● **Directions for this task**: The number needed is how many lines of the data hold the string "away". Give that number and nothing more.

● **Record excerpts**:
● ● ● ● ● ● ●

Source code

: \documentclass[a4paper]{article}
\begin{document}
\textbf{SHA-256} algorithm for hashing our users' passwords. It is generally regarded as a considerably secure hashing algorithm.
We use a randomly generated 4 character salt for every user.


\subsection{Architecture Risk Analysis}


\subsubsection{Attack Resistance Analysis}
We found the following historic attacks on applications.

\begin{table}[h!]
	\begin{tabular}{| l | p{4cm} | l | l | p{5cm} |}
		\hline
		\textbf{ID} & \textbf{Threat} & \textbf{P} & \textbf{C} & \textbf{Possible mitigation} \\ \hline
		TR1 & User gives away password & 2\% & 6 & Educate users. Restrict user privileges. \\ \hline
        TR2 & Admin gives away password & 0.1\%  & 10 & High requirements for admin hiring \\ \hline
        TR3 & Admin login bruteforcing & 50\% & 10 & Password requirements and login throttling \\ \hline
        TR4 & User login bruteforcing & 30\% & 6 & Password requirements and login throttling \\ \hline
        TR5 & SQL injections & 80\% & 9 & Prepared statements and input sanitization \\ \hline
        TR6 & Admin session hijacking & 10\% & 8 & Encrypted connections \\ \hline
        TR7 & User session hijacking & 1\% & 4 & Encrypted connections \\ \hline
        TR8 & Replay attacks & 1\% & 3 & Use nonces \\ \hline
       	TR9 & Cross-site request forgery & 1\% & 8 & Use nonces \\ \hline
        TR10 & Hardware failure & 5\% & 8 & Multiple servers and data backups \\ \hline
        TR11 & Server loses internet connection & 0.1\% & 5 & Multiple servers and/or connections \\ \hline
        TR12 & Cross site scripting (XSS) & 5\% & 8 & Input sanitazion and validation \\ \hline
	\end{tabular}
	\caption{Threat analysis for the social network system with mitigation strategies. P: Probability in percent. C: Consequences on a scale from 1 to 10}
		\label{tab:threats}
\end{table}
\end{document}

● ● ● ● ● ● ●

● **Response**: 2